Work instructions | The records below are to be restated word for word, with their images omitted.

Data entries:
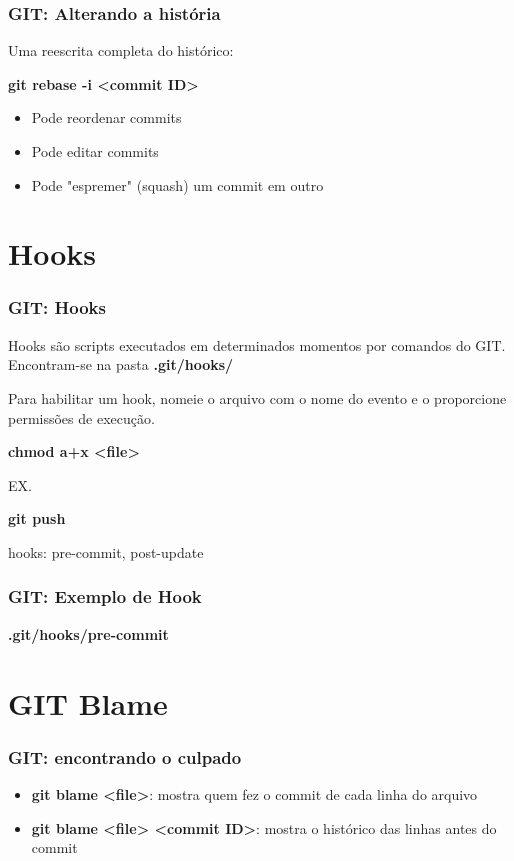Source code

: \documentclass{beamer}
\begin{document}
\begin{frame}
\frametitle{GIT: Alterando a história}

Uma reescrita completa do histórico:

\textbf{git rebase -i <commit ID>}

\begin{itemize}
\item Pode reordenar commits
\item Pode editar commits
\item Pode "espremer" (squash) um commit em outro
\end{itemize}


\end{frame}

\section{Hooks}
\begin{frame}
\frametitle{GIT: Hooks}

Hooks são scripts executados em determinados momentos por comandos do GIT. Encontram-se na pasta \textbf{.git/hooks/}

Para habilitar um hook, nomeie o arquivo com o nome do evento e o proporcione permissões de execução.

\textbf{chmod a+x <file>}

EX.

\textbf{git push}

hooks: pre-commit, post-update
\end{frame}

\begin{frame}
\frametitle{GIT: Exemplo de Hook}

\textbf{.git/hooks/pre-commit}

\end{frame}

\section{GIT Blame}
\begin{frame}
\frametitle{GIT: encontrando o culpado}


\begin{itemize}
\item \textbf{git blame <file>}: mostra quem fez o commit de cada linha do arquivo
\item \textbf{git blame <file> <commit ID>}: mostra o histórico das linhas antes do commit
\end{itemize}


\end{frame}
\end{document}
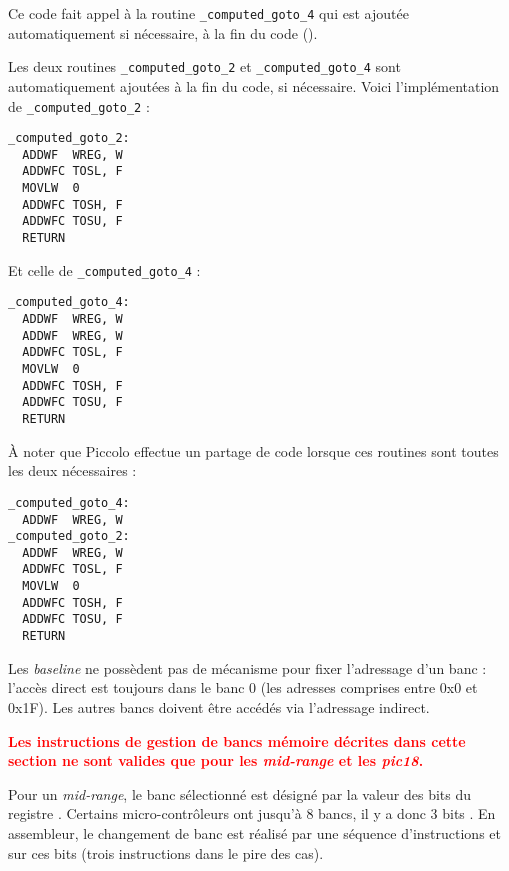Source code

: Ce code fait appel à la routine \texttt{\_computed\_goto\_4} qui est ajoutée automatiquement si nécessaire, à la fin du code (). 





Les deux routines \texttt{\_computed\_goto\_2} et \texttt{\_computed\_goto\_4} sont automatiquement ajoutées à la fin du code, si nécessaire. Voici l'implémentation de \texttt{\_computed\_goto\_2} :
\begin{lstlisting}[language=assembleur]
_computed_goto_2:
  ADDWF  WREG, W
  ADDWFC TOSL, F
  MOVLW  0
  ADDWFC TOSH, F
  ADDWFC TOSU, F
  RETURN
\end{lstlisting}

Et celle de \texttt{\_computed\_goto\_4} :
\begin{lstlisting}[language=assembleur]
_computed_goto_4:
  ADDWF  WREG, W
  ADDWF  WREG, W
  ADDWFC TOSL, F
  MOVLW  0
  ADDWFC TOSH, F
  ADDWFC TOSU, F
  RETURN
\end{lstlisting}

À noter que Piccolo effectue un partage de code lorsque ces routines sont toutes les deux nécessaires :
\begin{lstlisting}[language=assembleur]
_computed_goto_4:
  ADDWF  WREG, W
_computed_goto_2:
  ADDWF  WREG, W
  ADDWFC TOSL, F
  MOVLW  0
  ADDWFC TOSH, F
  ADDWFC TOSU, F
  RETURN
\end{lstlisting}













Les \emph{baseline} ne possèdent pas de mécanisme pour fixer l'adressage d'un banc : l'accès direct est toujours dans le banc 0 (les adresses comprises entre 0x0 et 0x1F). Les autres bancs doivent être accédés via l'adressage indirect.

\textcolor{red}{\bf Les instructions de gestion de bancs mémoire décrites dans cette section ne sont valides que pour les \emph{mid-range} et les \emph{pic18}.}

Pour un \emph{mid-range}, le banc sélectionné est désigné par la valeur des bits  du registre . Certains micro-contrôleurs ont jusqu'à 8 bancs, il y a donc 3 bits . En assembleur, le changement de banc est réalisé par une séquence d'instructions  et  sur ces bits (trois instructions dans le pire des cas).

Finished task |
Source code

: \documentclass{beamer}
\begin{document}
\begin{frame}
\frametitle{GIT: Alterando a história}

Uma reescrita completa do histórico:

\textbf{git rebase -i <commit ID>}

\begin{itemize}
\item Pode reordenar commits
\item Pode editar commits
\item Pode "espremer" (squash) um commit em outro
\end{itemize}


\end{frame}

\section{Hooks}
\begin{frame}
\frametitle{GIT: Hooks}

Hooks são scripts executados em determinados momentos por comandos do GIT. Encontram-se na pasta \textbf{.git/hooks/}

Para habilitar um hook, nomeie o arquivo com o nome do evento e o proporcione permissões de execução.

\textbf{chmod a+x <file>}

EX.

\textbf{git push}

hooks: pre-commit, post-update
\end{frame}

\begin{frame}
\frametitle{GIT: Exemplo de Hook}

\textbf{.git/hooks/pre-commit}

\end{frame}

\section{GIT Blame}
\begin{frame}
\frametitle{GIT: encontrando o culpado}


\begin{itemize}
\item \textbf{git blame <file>}: mostra quem fez o commit de cada linha do arquivo
\item \textbf{git blame <file> <commit ID>}: mostra o histórico das linhas antes do commit
\end{itemize}


\end{frame}
\end{document}
Source code

: Ce code fait appel à la routine \texttt{\_computed\_goto\_4} qui est ajoutée automatiquement si nécessaire, à la fin du code (). 





Les deux routines \texttt{\_computed\_goto\_2} et \texttt{\_computed\_goto\_4} sont automatiquement ajoutées à la fin du code, si nécessaire. Voici l'implémentation de \texttt{\_computed\_goto\_2} :
\begin{lstlisting}[language=assembleur]
_computed_goto_2:
  ADDWF  WREG, W
  ADDWFC TOSL, F
  MOVLW  0
  ADDWFC TOSH, F
  ADDWFC TOSU, F
  RETURN
\end{lstlisting}

Et celle de \texttt{\_computed\_goto\_4} :
\begin{lstlisting}[language=assembleur]
_computed_goto_4:
  ADDWF  WREG, W
  ADDWF  WREG, W
  ADDWFC TOSL, F
  MOVLW  0
  ADDWFC TOSH, F
  ADDWFC TOSU, F
  RETURN
\end{lstlisting}

À noter que Piccolo effectue un partage de code lorsque ces routines sont toutes les deux nécessaires :
\begin{lstlisting}[language=assembleur]
_computed_goto_4:
  ADDWF  WREG, W
_computed_goto_2:
  ADDWF  WREG, W
  ADDWFC TOSL, F
  MOVLW  0
  ADDWFC TOSH, F
  ADDWFC TOSU, F
  RETURN
\end{lstlisting}













Les \emph{baseline} ne possèdent pas de mécanisme pour fixer l'adressage d'un banc : l'accès direct est toujours dans le banc 0 (les adresses comprises entre 0x0 et 0x1F). Les autres bancs doivent être accédés via l'adressage indirect.

\textcolor{red}{\bf Les instructions de gestion de bancs mémoire décrites dans cette section ne sont valides que pour les \emph{mid-range} et les \emph{pic18}.}

Pour un \emph{mid-range}, le banc sélectionné est désigné par la valeur des bits  du registre . Certains micro-contrôleurs ont jusqu'à 8 bancs, il y a donc 3 bits . En assembleur, le changement de banc est réalisé par une séquence d'instructions  et  sur ces bits (trois instructions dans le pire des cas).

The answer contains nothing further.